The timing coincided with the 80th anniversary of the Nazi leaders' 1942 Wannsee Conference, along Wannsee Lake in Berlin, where they formalized plans for the so-called “Final Solution of the Jewish Question."

In a joint statement, Germany’s Foreign Minister Annalena Baerbock and Israel’s Foreign Minister Yair Lapid said they were concerned by a dramatic spike in Holocaust denial, distortion and revisionism, along with comparisons between current political disputes and the Holocaust.
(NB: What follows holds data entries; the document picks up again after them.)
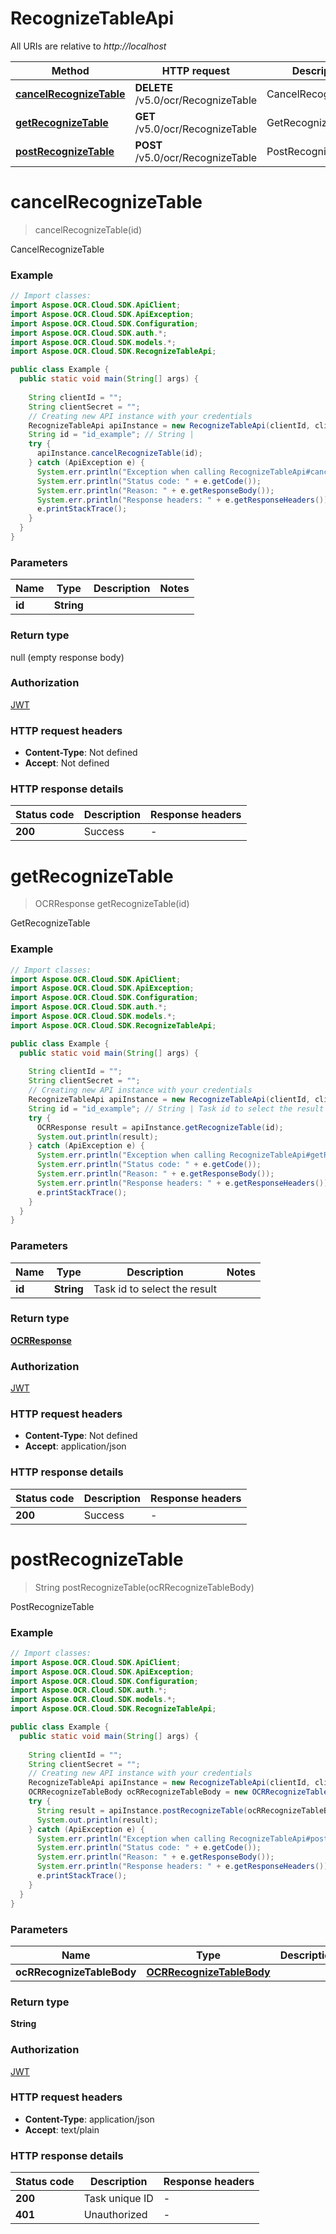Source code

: # RecognizeTableApi

All URIs are relative to *http://localhost*

| Method | HTTP request | Description |
|------------- | ------------- | -------------|
| [**cancelRecognizeTable**](RecognizeTableApi.md#cancelRecognizeTable) | **DELETE** /v5.0/ocr/RecognizeTable | CancelRecognizeTable |
| [**getRecognizeTable**](RecognizeTableApi.md#getRecognizeTable) | **GET** /v5.0/ocr/RecognizeTable | GetRecognizeTable |
| [**postRecognizeTable**](RecognizeTableApi.md#postRecognizeTable) | **POST** /v5.0/ocr/RecognizeTable | PostRecognizeTable |


<a name="cancelRecognizeTable"></a>
# **cancelRecognizeTable**
> cancelRecognizeTable(id)

CancelRecognizeTable

### Example
```java
// Import classes:
import Aspose.OCR.Cloud.SDK.ApiClient;
import Aspose.OCR.Cloud.SDK.ApiException;
import Aspose.OCR.Cloud.SDK.Configuration;
import Aspose.OCR.Cloud.SDK.auth.*;
import Aspose.OCR.Cloud.SDK.models.*;
import Aspose.OCR.Cloud.SDK.RecognizeTableApi;

public class Example {
  public static void main(String[] args) {
    
    String clientId = "";
    String clientSecret = "";
    // Creating new API instance with your credentials
    RecognizeTableApi apiInstance = new RecognizeTableApi(clientId, clientSecret);
    String id = "id_example"; // String | 
    try {
      apiInstance.cancelRecognizeTable(id);
    } catch (ApiException e) {
      System.err.println("Exception when calling RecognizeTableApi#cancelRecognizeTable");
      System.err.println("Status code: " + e.getCode());
      System.err.println("Reason: " + e.getResponseBody());
      System.err.println("Response headers: " + e.getResponseHeaders());
      e.printStackTrace();
    }
  }
}
```

### Parameters

| Name | Type | Description  | Notes |
|------------- | ------------- | ------------- | -------------|
| **id** | **String**|  | |

### Return type

null (empty response body)

### Authorization

[JWT](../README.md#JWT)

### HTTP request headers

 - **Content-Type**: Not defined
 - **Accept**: Not defined

### HTTP response details
| Status code | Description | Response headers |
|-------------|-------------|------------------|
| **200** | Success |  -  |

<a name="getRecognizeTable"></a>
# **getRecognizeTable**
> OCRResponse getRecognizeTable(id)

GetRecognizeTable

### Example
```java
// Import classes:
import Aspose.OCR.Cloud.SDK.ApiClient;
import Aspose.OCR.Cloud.SDK.ApiException;
import Aspose.OCR.Cloud.SDK.Configuration;
import Aspose.OCR.Cloud.SDK.auth.*;
import Aspose.OCR.Cloud.SDK.models.*;
import Aspose.OCR.Cloud.SDK.RecognizeTableApi;

public class Example {
  public static void main(String[] args) {
    
    String clientId = "";
    String clientSecret = "";
    // Creating new API instance with your credentials
    RecognizeTableApi apiInstance = new RecognizeTableApi(clientId, clientSecret);
    String id = "id_example"; // String | Task id to select the result
    try {
      OCRResponse result = apiInstance.getRecognizeTable(id);
      System.out.println(result);
    } catch (ApiException e) {
      System.err.println("Exception when calling RecognizeTableApi#getRecognizeTable");
      System.err.println("Status code: " + e.getCode());
      System.err.println("Reason: " + e.getResponseBody());
      System.err.println("Response headers: " + e.getResponseHeaders());
      e.printStackTrace();
    }
  }
}
```

### Parameters

| Name | Type | Description  | Notes |
|------------- | ------------- | ------------- | -------------|
| **id** | **String**| Task id to select the result | |

### Return type

[**OCRResponse**](OCRResponse.md)

### Authorization

[JWT](../README.md#JWT)

### HTTP request headers

 - **Content-Type**: Not defined
 - **Accept**: application/json

### HTTP response details
| Status code | Description | Response headers |
|-------------|-------------|------------------|
| **200** | Success |  -  |

<a name="postRecognizeTable"></a>
# **postRecognizeTable**
> String postRecognizeTable(ocRRecognizeTableBody)

PostRecognizeTable

### Example
```java
// Import classes:
import Aspose.OCR.Cloud.SDK.ApiClient;
import Aspose.OCR.Cloud.SDK.ApiException;
import Aspose.OCR.Cloud.SDK.Configuration;
import Aspose.OCR.Cloud.SDK.auth.*;
import Aspose.OCR.Cloud.SDK.models.*;
import Aspose.OCR.Cloud.SDK.RecognizeTableApi;

public class Example {
  public static void main(String[] args) {
    
    String clientId = "";
    String clientSecret = "";
    // Creating new API instance with your credentials
    RecognizeTableApi apiInstance = new RecognizeTableApi(clientId, clientSecret);
    OCRRecognizeTableBody ocRRecognizeTableBody = new OCRRecognizeTableBody(); // OCRRecognizeTableBody | 
    try {
      String result = apiInstance.postRecognizeTable(ocRRecognizeTableBody);
      System.out.println(result);
    } catch (ApiException e) {
      System.err.println("Exception when calling RecognizeTableApi#postRecognizeTable");
      System.err.println("Status code: " + e.getCode());
      System.err.println("Reason: " + e.getResponseBody());
      System.err.println("Response headers: " + e.getResponseHeaders());
      e.printStackTrace();
    }
  }
}
```

### Parameters

| Name | Type | Description  | Notes |
|------------- | ------------- | ------------- | -------------|
| **ocRRecognizeTableBody** | [**OCRRecognizeTableBody**](OCRRecognizeTableBody.md)|  | |

### Return type

**String**

### Authorization

[JWT](../README.md#JWT)

### HTTP request headers

 - **Content-Type**: application/json
 - **Accept**: text/plain

### HTTP response details
| Status code | Description | Response headers |
|-------------|-------------|------------------|
| **200** | Task unique ID |  -  |
| **401** | Unauthorized |  -  |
"Such comparisons are a perversion of history and an injustice to the men, women and children who were deprived of their rights, persecuted and murdered," they said. "We carry an obligation to remember, to learn and to challenge the growth of Holocaust revisionism, denial and distortion both on and offline."

Fiction and fact

Iran “disassociated” itself from the resolution, which also expresses concern about "the spread of disinformation and misinformation, particularly on social media platforms, which can be designed and implemented so as to mislead, to spread racism, intolerance, xenophobia, negative stereotyping and stigmatization, and to violate and abuse human rights."

Israel’s U.N. Ambassador Gilad Erdan, whose grandparents were Holocaust survivors, urged the assembly to adopt the resolution because "we now live in an era in which fiction is becoming fact, and the Holocaust is becoming a distant memory."

He warned of a “pandemic of distortions and lies” spread through the Internet, where "social media giants can no longer remain complacent to the hate spread on their platforms."

The assembly's resolution commends nations that have preserved "Nazi death camps, concentration camps, forced labor camps, killing sites and prisons during the Holocaust, as well as similar places operated by Nazi-allied regimes, their accomplices or auxiliaries," so that the memory of those horrors — and the essential lessons of history — never fade.

It also urges nations to develop education programs "that will inculcate future generations with the lessons of the Holocaust in order to help to prevent future acts of genocide" and asks the United Nations to keep up its efforts to counter Holocaust denial and distortion.